1968 год – одна из знаковых вех XX столетия. В истории случались и другие духоподъемные годы, но именно 1968-й, венчая бурные шестидесятые, определил жизнь и ценности нескольких последующих поколений. «Самовозгоранием мятежного духа по всему миру» назвал это время американский писатель-публицист Марк Курлански[1]. Отмеченное глобальным протестом против войны во Вьетнаме и возникшими на антивоенной основе диссидентскими движениями, оно явилось пиком принявшей международный размах борьбы народов за национальный суверенитет, за демократизацию и гуманизацию в политике и социальных отношениях, за расовое и тендерное равноправие.
Повсеместно проявилось увлечение различными левыми, в том числе социалистическими, и левацкими идеями. Стремительно росли ряды сторонников установления насильственным путем «власти черных» в Соединенных Штатах Америки, что обозначило национальную специфику социального протеста, «породнив» его с Африкой, поднявшейся на борьбу за национальную независимость. В ряде крупных западноевропейских стран возникло массовое молодежное движение против капиталистической эксплуатации. Особым накалом протеста было отмечено «новое молодежное движение» во Франции, Италии, Германии. Сегодня многие сравнивают его с революцией, кульминацией которой считают Парижскую весну. Это движение охватило не только Западный мир, но и ряд стран, руководимых коммунистами (Польшу, Югославию). Дети послевоенного «бэби-бума», чувствуя себя отчужденными от участия в важнейших экономических и политических процессах, и здесь требовали перемен, реальной демократии, внимания властных структур к жизни и чаяниям людей. Небывалую популярность завоевал новый социально-политический лозунг общественного самоуправления, противостоявшего бюрократическому всевластию государства[2]. Стремление к преобразованию «старого мира» усилило позиции интеллектуалов, осознавших свою особую новую социальную функцию в эпоху научно-технической революции. Появление новых технических средств коммуникаций, в том числе колоссальный скачок в развитии телевидения, разрушало информационные преграды, превращало земной шар во «всемирную глобальную деревню», любая новость в которой немедленно становилась известной далеко за пределами национальных «околиц», рождало тягу к диалогу, обмену мнениями, прямой дискуссии. Все это волновало и будоражило умы, создавало незнакомое прежде чувство сопричастности происходившим в мире событиям, разрывало замкнутый круг обособленности, но вместе с тем формировало и понимание хрупкости биполярной конструкции послевоенного мира.
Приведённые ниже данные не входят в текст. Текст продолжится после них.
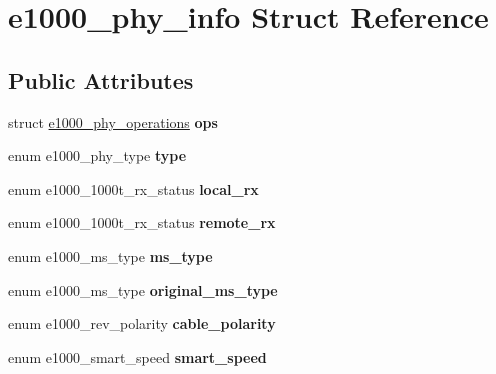 \hypertarget{structe1000__phy__info}{
\section{e1000\_\-phy\_\-info Struct Reference}
\label{structe1000__phy__info}
}
\subsection*{Public Attributes}
\begin{DoxyCompactItemize}
\item 
\hypertarget{structe1000__phy__info_a9f72e5ea9a53134dca331d957d8d65a9}{
struct \hyperlink{structe1000__phy__operations}{e1000\_\-phy\_\-operations} {\bfseries ops}}
\label{structe1000__phy__info_a9f72e5ea9a53134dca331d957d8d65a9}

\item 
\hypertarget{structe1000__phy__info_ac5febc867b9f4604343ccb6ae0fc7bcb}{
enum e1000\_\-phy\_\-type {\bfseries type}}
\label{structe1000__phy__info_ac5febc867b9f4604343ccb6ae0fc7bcb}

\item 
\hypertarget{structe1000__phy__info_a49782ba5c086b37cb796c3b58207e663}{
enum e1000\_\-1000t\_\-rx\_\-status {\bfseries local\_\-rx}}
\label{structe1000__phy__info_a49782ba5c086b37cb796c3b58207e663}

\item 
\hypertarget{structe1000__phy__info_ab489730033698aa7e1ec223ee29f9d5a}{
enum e1000\_\-1000t\_\-rx\_\-status {\bfseries remote\_\-rx}}
\label{structe1000__phy__info_ab489730033698aa7e1ec223ee29f9d5a}

\item 
\hypertarget{structe1000__phy__info_a9fcba70213682ccb467506245e964bb9}{
enum e1000\_\-ms\_\-type {\bfseries ms\_\-type}}
\label{structe1000__phy__info_a9fcba70213682ccb467506245e964bb9}

\item 
\hypertarget{structe1000__phy__info_abb5a75ee56dbdf04c67203dbfa9e4ba0}{
enum e1000\_\-ms\_\-type {\bfseries original\_\-ms\_\-type}}
\label{structe1000__phy__info_abb5a75ee56dbdf04c67203dbfa9e4ba0}

\item 
\hypertarget{structe1000__phy__info_a7b79bb0391b4905dd26ab6791b70be91}{
enum e1000\_\-rev\_\-polarity {\bfseries cable\_\-polarity}}
\label{structe1000__phy__info_a7b79bb0391b4905dd26ab6791b70be91}

\item 
\hypertarget{structe1000__phy__info_aedafa2abd99a8765d23dd75c7016550b}{
enum e1000\_\-smart\_\-speed {\bfseries smart\_\-speed}}
\label{structe1000__phy__info_aedafa2abd99a8765d23dd75c7016550b}


\end{DoxyCompactItemize}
Подобные ощущения и настроения получили распространение по обеим сторонам железного занавеса. Этому не мешали различия в идеологии, социально-политическом устройстве и экономических моделях. Но если в США или во Франции реакцию государства на общественные протесты хотя бы условно можно было назвать «разворотом к обществу», то ответом на самое известное движение за обновление социализма в Центральной и Юго-Восточной Европе – «Пражскую весну» в Чехословакии – стала интервенция армий пяти стран Организации Варшавского договора (ОВД). 21 августа в Советском Союзе, отмечали известные авторы культурологических эссе Петр Вайль и Александр Генис, «досрочно закончились шестидесятые и начались – никакие». Была прочерчена «судьбоносная календарная граница», за которой 60-е еще продолжались, но уже по инерции «разогнавшейся истории»[3].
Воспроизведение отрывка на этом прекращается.